Hacı Bektaş düşüncesi nedir? Alevi[liğin] “özü” nedir? Kurucu kurul neden Hacıbektaş’ta toplanmalı? 300’e yakın ya da daha fazla Alevi ocaklarından31 12 temsilci neden ve nasıl seçilmeli? Bu seçimi kim yapacak ve öteki ocaklara nasıl kabul ettirecek? Ocak sistemi 2011 yılında gerçekten çalışıyor mu? Ocak bir sistem mi, yoksa kendi içlerinde bağımsız, otonom (muhtar) yapılar mı? Bektaşiliğin düşünsel kaynaklarını hakkıyla bilen biliminsanları kimlerdir? Bektaşiliğin düşünsel kaynaklarıyla Aleviliğin ilişkisi nedir? Alevi özünü dinsel çarpıtmaya uğratmayan meşhur ozanlar kimlerdir? Hacı Bektaş soyu Çelebilerin başı kimdir? Bu kurul Aleviliği mi, Bektaşiliği mi örgütleyecektir? Yoksa “islamın özünü, öz islamı” mı? Murat ikisini örgütlemekse bu kurul Babaganlara, Alevi ocaklarına, hele ocak taliplerine nasıl “merkezlik”ini kabul ettirecektir? Böyle bir kurul sömürüyü ortadan nasıl ve neyle kaldıracaktır? Merkezi oluşturmak sorunları tanımanın, çözmenin neresindedir? Hele de Alevilik sorunu toplum açısından “bir din sorunu” değilse neden 12 Alevi ocağı, Bektaşiliğin düşünsel kaynaklarını hakkıyla bilen bilimadamları ve “Çelebilerin başı”nın yer alacağı örgüt şemaları oluşturuluyor ki? Siyaset içinse “devrimci hareketimiz” ve onun London City Center’ı hala yok mu?..

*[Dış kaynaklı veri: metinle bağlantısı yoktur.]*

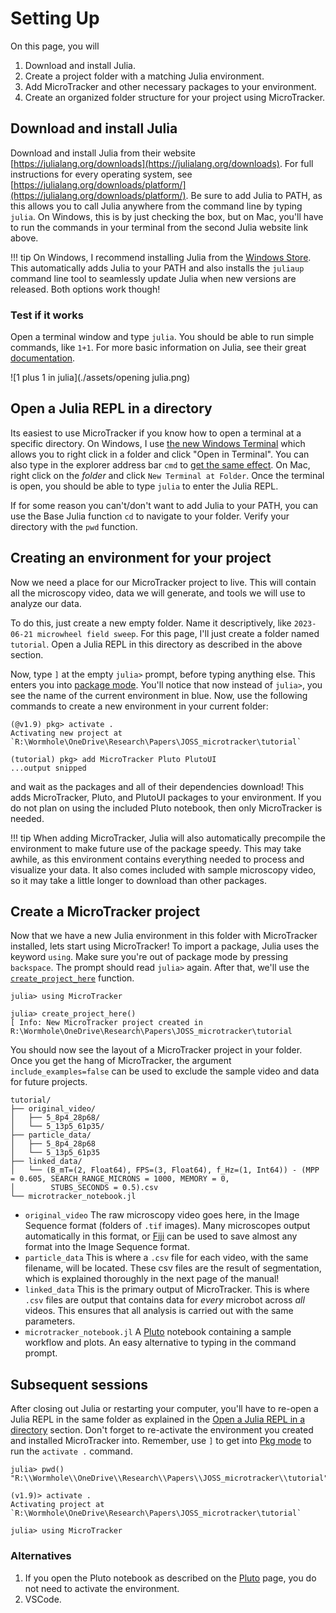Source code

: # Setting Up
On this page, you will
1. Download and install Julia.
2. Create a project folder with a matching Julia environment.
3. Add MicroTracker and other necessary packages to your environment.
4. Create an organized folder structure for your project using MicroTracker.

## Download and install Julia
Download and install Julia from their website [https://julialang.org/downloads](https://julialang.org/downloads). For full instructions for every operating system, see [https://julialang.org/downloads/platform/](https://julialang.org/downloads/platform/). Be sure to add Julia to PATH, as this allows you to call Julia anywhere from the command line by typing `julia`. On Windows, this is by just checking the box, but on Mac, you'll have to run the commands in your terminal from the second Julia website link above.

!!! tip
    On Windows, I recommend installing Julia from the [Windows Store](https://apps.microsoft.com/store/detail/julia/9NJNWW8PVKMN?hl=en-us&gl=us). This automatically adds Julia to your PATH and also installs the `juliaup` command line tool to seamlessly update Julia when new versions are released. Both options work though!

### Test if it works
Open a terminal window and type `julia`. You should be able to run simple commands, like `1+1`. For more basic information on Julia, see their great [documentation](https://docs.julialang.org/en/v1/manual/getting-started/).

![1 plus 1 in julia](./assets/opening julia.png)

## Open a Julia REPL in a directory
Its easiest to use MicroTracker if you know how to open a terminal at a specific directory. On Windows, I use [the new Windows Terminal](https://apps.microsoft.com/store/detail/windows-terminal/9N0DX20HK701?hl=en-us&gl=us&rtc=1) which allows you to right click in a folder and click "Open in Terminal". You can also type in the explorer address bar `cmd` to [get the same effect](https://www.youtube.com/watch?v=JLqIkPfU_0U). On Mac, right click on the *folder* and click `New Terminal at Folder`. Once the terminal is open, you should be able to type `julia` to enter the Julia REPL.

If for some reason you can't/don't want to add Julia to your PATH, you can use the Base Julia function `cd` to navigate to your folder. Verify your directory with the `pwd` function.

## Creating an environment for your project
Now we need a place for our MicroTracker project to live. This will contain all the microscopy video, data we will generate, and tools we will use to analyze our data.

To do this, just create a new empty folder. Name it descriptively, like `2023-06-21 microwheel field sweep`. For this page, I'll just create a folder named `tutorial`. Open a Julia REPL in this directory as described in the above section.

Now, type `]` at the empty `julia>` prompt, before typing anything else. This enters you into [package mode](https://docs.julialang.org/en/v1/stdlib/Pkg/). You'll notice that now instead of `julia>`, you see the name of the current environment in blue. Now, use the following commands to create a new environment in your current folder:

```julia-repl
(@v1.9) pkg> activate .
Activating new project at `R:\Wormhole\OneDrive\Research\Papers\JOSS_microtracker\tutorial`

(tutorial) pkg> add MicroTracker Pluto PlutoUI
...output snipped
```

and wait as the packages and all of their dependencies download! This adds MicroTracker, Pluto, and PlutoUI packages to your environment. If you do not plan on using the included Pluto notebook, then only MicroTracker is needed.

!!! tip 
    When adding MicroTracker, Julia will also automatically precompile the environment to make future use of the package speedy. This may take awhile, as this environment contains everything needed to process and visualize your data. It also comes included with sample microscopy video, so it may take a little longer to download than other packages.

## Create a MicroTracker project
Now that we have a new Julia environment in this folder with MicroTracker installed, lets start using MicroTracker! To import a package, Julia uses the keyword `using`. Make sure you're out of package mode by pressing `backspace`. The prompt should read `julia>` again. After that, we'll use the [`create_project_here`](@ref) function.

```julia-repl
julia> using MicroTracker

julia> create_project_here()
[ Info: New MicroTracker project created in R:\Wormhole\OneDrive\Research\Papers\JOSS_microtracker\tutorial

```

You should now see the layout of a MicroTracker project in your folder. Once you get the hang of MicroTracker, the argument `include_examples=false` can be used to exclude the sample video and data for future projects.

```
tutorial/
├── original_video/
│   ├── 5_8p4_28p68/
│   └── 5_13p5_61p35/
├── particle_data/
│   ├── 5_8p4_28p68
│   └── 5_13p5_61p35
├── linked_data/
│   └── (B_mT=(2, Float64), FPS=(3, Float64), f_Hz=(1, Int64)) - (MPP = 0.605, SEARCH_RANGE_MICRONS = 1000, MEMORY = 0,   
│        STUBS_SECONDS = 0.5).csv
└── microtracker_notebook.jl
```

- `original_video` The raw microscopy video goes here, in the Image Sequence format (folders of `.tif` images). Many microscopes output automatically in this format, or [Fiji](https://imagej.net/software/fiji/) can be used to save almost any format into the Image Sequence format.
- `particle_data` This is where a `.csv` file for each video, with the same filename, will be located. These csv files are the result of segmentation, which is explained thoroughly in the next page of the manual!
- `linked_data` This is the primary output of MicroTracker. This is where `.csv` files are output that contains data for *every* microbot across *all* videos. This ensures that all analysis is carried out with the same parameters.
- `microtracker_notebook.jl` A [Pluto](https://github.com/fonsp/Pluto.jl) notebook containing a sample workflow and plots. An easy alternative to typing in the command prompt.

## Subsequent sessions
After closing out Julia or restarting your computer, you'll have to re-open a Julia REPL in the same folder as explained in the [Open a Julia REPL in a directory](@ref) section. Don't forget to re-activate the environment you created and installed MicroTracker into. Remember, use `]` to get into [Pkg mode](https://docs.julialang.org/en/v1/stdlib/Pkg/) to run the `activate .` command.

```julia-repl
julia> pwd()
"R:\\Wormhole\\OneDrive\\Research\\Papers\\JOSS_microtracker\\tutorial"

(v1.9)> activate .
Activating project at `R:\Wormhole\OneDrive\Research\Papers\JOSS_microtracker\tutorial`

julia> using MicroTracker
```

### Alternatives
1. If you open the Pluto notebook as described on the [Pluto](@ref) page, you do not need to activate the environment.
2. VSCode.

Tartışmanın, yazının konusu doğruydu. Ya içi, söylemi, sözü? Bir an cümlemiz sustu, nutkumuz bağlandı. Nasıl olsa biz hiçbir merkezde yer alamayacaktık. Merkezi efendilere bırakalı ve onlara merkezi efendi adını taktığımız tekil tarihsizliğimizde bir 40-50 yıl geçer olmuştu. Ne diye bu soruların altında ezilecektik ki! Yaşayacaksak inancımızı kadimde, geçmişte, yakın geçmişte olduğu gibi yerellikte yaşayacaktık. Din için bir merkeze hiç de ihtiyaç yoktu. Varsa bile buna devletli yapıların ihtiyacı vardı. Bizce Aleviliğin olmazsa olmazı “(…) genellikle devlet iktidarı ile uyuşmayan sosyal çevrelerin ideolojisini teşkil etmektedir;” (Su 2009: 88) de yatmaktaydı. İktidarlardan varoluşunun tanınmasını, varlığının ayakta kalması için akçelenmeyi dile(n)mekte değil.

Yörükoğlu “devrimci hareket”i [parti]nin ordularına yolu şöyle işaret ediyordu.

İşçi-devrimci hareket bu 800 yıllık geleneği içine almalı, içinde eritmeli, bu arada ondan da öğrenmeli, bu gelenekle birleşmelidir. Aleviler arasında sosyalist kazanmak, işçi hareketi için çok önemli bir hedeftir. (…) Marksist kendi çarpıştığı ülkede haksızlığa başkaldıran geleneğe sarılmak zorundadır. (Age. s. 308.)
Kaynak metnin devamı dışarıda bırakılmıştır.